Washington - Presented with a high-level panel's 'very tough' assessment on Iraq, US President George W Bush pledged Wednesday to take action in response to its proposals.
Iraqi (L) and U.S. soldiers salute during the hand over ceremony in Mosul, north of Baghdad, on Monday, 04 December, 2006. The Iraqi army assumed security responsibility for the western area in Mosul during the ceremony. EPA/NAWRAS AL-TAEI
The recommendations, to be made public later Wednesday, were expected to propose a gradual withdrawal of US combat troops from Iraq and US diplomatic overtures to Iran and Syria - countries Bush views as part of the problem in Iraq.
Bush received the highly anticipated report at the White House from a group of US political heavyweights co-led by James Baker III, who served Bush's father as secretary of state.
'This report gives a very tough assessment of the situation in Iraq,' Bush said. 'It is a report that brings some really very interesting proposals. And we will take every proposal seriously and we will act in a timely fashion.'
Yet Bush, who has vowed to fight until victory in Iraq, said Wednesday he was unlikely to accept all of the recommendations, drafted in nearly eight months of secretive deliberations.

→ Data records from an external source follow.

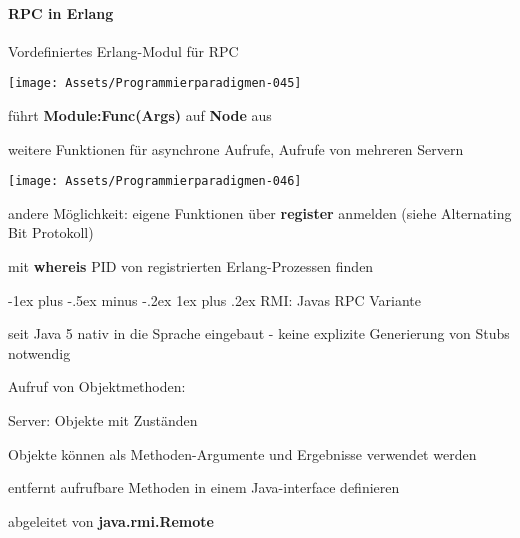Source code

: \documentclass[10pt]{article}
\makeatletter
\renewcommand{\subsubsection}{\@startsection{subsubsection}{3}{0mm}%
                                {-1ex plus -.5ex minus -.2ex}%
                                {1ex plus .2ex}%
                                {\normalfont\small\bfseries}}
\makeatother
\begin{document}
\paragraph{RPC in Erlang}
\begin{itemize*}
  \item Vordefiniertes Erlang-Modul für RPC
  \begin{center}
    \centering
    \texttt{[image: Assets/Programmierparadigmen-045]}
  \end{center}
  \item führt \textbf{Module:Func(Args)} auf \textbf{Node} aus
  \begin{itemize*}
    \item weitere Funktionen für asynchrone Aufrufe, Aufrufe von mehreren Servern
  \end{itemize*}
  \begin{center}
    \centering
    \texttt{[image: Assets/Programmierparadigmen-046]}
  \end{center}
  \item andere Möglichkeit: eigene Funktionen über \textbf{register} anmelden (siehe Alternating Bit Protokoll)
  \item mit \textbf{whereis} PID von registrierten Erlang-Prozessen finden
\end{itemize*}

\subsubsection{RMI: Javas RPC Variante}
\begin{itemize*}
  \item seit Java 5 nativ in die Sprache eingebaut - keine explizite Generierung von Stubs notwendig
  \item Aufruf von Objektmethoden:
  \begin{itemize*}
    \item Server: Objekte mit Zuständen
    \item Objekte können als Methoden-Argumente und Ergebnisse verwendet werden
  \end{itemize*}
  \item entfernt aufrufbare Methoden in einem Java-interface definieren
  \begin{itemize*}
    \item abgeleitet von \textbf{java.rmi.Remote}
  \end{itemize*}
\end{itemize*}
\end{document}
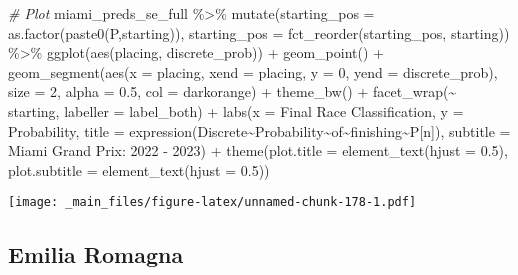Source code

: \documentclass[
]{book}
\newenvironment{Shaded}{\begin{snugshade}}{\end{snugshade}}
\newcommand{\AttributeTok}[1]{\textcolor[rgb]{0.77,0.63,0.00}{#1}}
\newcommand{\CommentTok}[1]{\textcolor[rgb]{0.56,0.35,0.01}{\textit{#1}}}
\newcommand{\DecValTok}[1]{\textcolor[rgb]{0.00,0.00,0.81}{#1}}
\newcommand{\FloatTok}[1]{\textcolor[rgb]{0.00,0.00,0.81}{#1}}
\newcommand{\FunctionTok}[1]{\textcolor[rgb]{0.00,0.00,0.00}{#1}}
\newcommand{\NormalTok}[1]{#1}
\newcommand{\SpecialCharTok}[1]{\textcolor[rgb]{0.00,0.00,0.00}{#1}}
\newcommand{\StringTok}[1]{\textcolor[rgb]{0.31,0.60,0.02}{#1}}
\begin{document}
\begin{Shaded}
\begin{Highlighting}[]
\CommentTok{\# Plot}
\NormalTok{miami\_preds\_se\_full }\SpecialCharTok{\%\textgreater{}\%}
  \FunctionTok{mutate}\NormalTok{(}\AttributeTok{starting\_pos =} \FunctionTok{as.factor}\NormalTok{(}\FunctionTok{paste0}\NormalTok{(}\StringTok{\textquotesingle{}P\textquotesingle{}}\NormalTok{,starting)),}
         \AttributeTok{starting\_pos =} \FunctionTok{fct\_reorder}\NormalTok{(starting\_pos, starting)) }\SpecialCharTok{\%\textgreater{}\%}
  \FunctionTok{ggplot}\NormalTok{(}\FunctionTok{aes}\NormalTok{(placing, discrete\_prob)) }\SpecialCharTok{+}
  \FunctionTok{geom\_point}\NormalTok{() }\SpecialCharTok{+}
  \FunctionTok{geom\_segment}\NormalTok{(}\FunctionTok{aes}\NormalTok{(}\AttributeTok{x =}\NormalTok{ placing, }\AttributeTok{xend =}\NormalTok{ placing, }\AttributeTok{y =} \DecValTok{0}\NormalTok{, }\AttributeTok{yend =}\NormalTok{ discrete\_prob),}
               \AttributeTok{size =} \DecValTok{2}\NormalTok{, }\AttributeTok{alpha =} \FloatTok{0.5}\NormalTok{, }\AttributeTok{col =} \StringTok{\textquotesingle{}darkorange\textquotesingle{}}\NormalTok{) }\SpecialCharTok{+}
  \FunctionTok{theme\_bw}\NormalTok{() }\SpecialCharTok{+}
  \FunctionTok{facet\_wrap}\NormalTok{(}\SpecialCharTok{\textasciitilde{}}\NormalTok{ starting, }\AttributeTok{labeller =}\NormalTok{ label\_both) }\SpecialCharTok{+}
  \FunctionTok{labs}\NormalTok{(}\AttributeTok{x =} \StringTok{\textquotesingle{}Final Race Classification\textquotesingle{}}\NormalTok{,}
       \AttributeTok{y =} \StringTok{\textquotesingle{}Probability\textquotesingle{}}\NormalTok{,}
       \AttributeTok{title =} \FunctionTok{expression}\NormalTok{(Discrete}\SpecialCharTok{\textasciitilde{}}\NormalTok{Probability}\SpecialCharTok{\textasciitilde{}}\NormalTok{of}\SpecialCharTok{\textasciitilde{}}\NormalTok{finishing}\SpecialCharTok{\textasciitilde{}}\NormalTok{P[n]),}
       \AttributeTok{subtitle =} \StringTok{\textquotesingle{}Miami Grand Prix: 2022 {-} 2023\textquotesingle{}}\NormalTok{) }\SpecialCharTok{+}
  \FunctionTok{theme}\NormalTok{(}\AttributeTok{plot.title =} \FunctionTok{element\_text}\NormalTok{(}\AttributeTok{hjust =} \FloatTok{0.5}\NormalTok{),}
        \AttributeTok{plot.subtitle =} \FunctionTok{element\_text}\NormalTok{(}\AttributeTok{hjust =} \FloatTok{0.5}\NormalTok{)) }
\end{Highlighting}
\end{Shaded}

\texttt{[image: \_main\_files/figure-latex/unnamed-chunk-178-1.pdf]}

\hypertarget{emilia-romagna}{%
\subsection{Emilia Romagna}\label{emilia-romagna}}
\end{document}
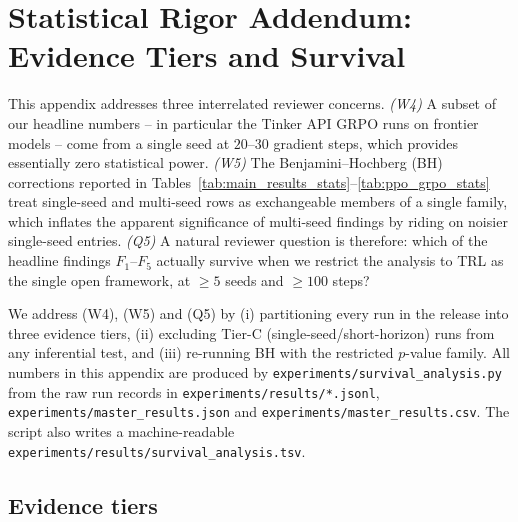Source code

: %
%
%

\section{Statistical Rigor Addendum: Evidence Tiers and Survival}
\label{sec:stat_rigor}
\label{app:stat-rigor-addendum}

This appendix addresses three interrelated reviewer concerns. \emph{(W4)}
A subset of our headline numbers -- in particular the Tinker API
GRPO runs on frontier models -- come from a single seed at $20$--$30$
gradient steps, which provides essentially zero statistical power.
\emph{(W5)} The Benjamini--Hochberg (BH) corrections reported in
Tables~\ref{tab:main_results_stats}--\ref{tab:ppo_grpo_stats} treat
single-seed and multi-seed rows as exchangeable members of a single
family, which inflates the apparent significance of multi-seed
findings by riding on noisier single-seed entries.
\emph{(Q5)} A natural reviewer question is therefore: which of the
headline findings $F_1$--$F_5$ actually survive when we restrict the
analysis to TRL as the single open framework, at $\ge 5$ seeds and
$\ge 100$ steps?

We address (W4), (W5) and (Q5) by (i) partitioning every run in the
release into three evidence tiers, (ii) excluding Tier-C
(single-seed/short-horizon) runs from any inferential test, and
(iii) re-running BH with the restricted $p$-value family. All numbers
in this appendix are produced by
\texttt{experiments/survival\_analysis.py} from the raw run records in
\texttt{experiments/results/*.jsonl},
\texttt{experiments/master\_results.json} and
\texttt{experiments/master\_results.csv}. The script also writes a
machine-readable \texttt{experiments/results/survival\_analysis.tsv}.

\subsection{Evidence tiers}
\label{sec:stat-rigor-addendum:tiers}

Baker, appearing with lawmakers from Bush's Republican Party and the Democratic Party that will take control of Congress next month, held out hope that the report can unite the nation behind a new approach in Iraq.
'We think it offers the basis for a common ground forward,' he said.
Bush aides have rejected speculation that the report will offer a fig-leaf for a retreat from Iraq, where months of gruesome sectarian killings and a fractious government have blighted US hopes for a stable democracy.
Bush will weigh the 10-member panel's ideas as part of a broader review of strategy in Iraq, which includes an assessment by US military commanders, the White House said.
Bush, while saying he is open to fresh ideas, has staunchly refused to set a timetable for a US pullout and has held tight to his goal of an Iraq that can 'sustain, govern and defend itself.'
Pressure to bring US troops home or at least move more of them out of harm's way has grown dramatically since his centre-right Republican Party lost November 7 congressional elections to the centre-left Democrats, who campaigned for an exit strategy from Iraq.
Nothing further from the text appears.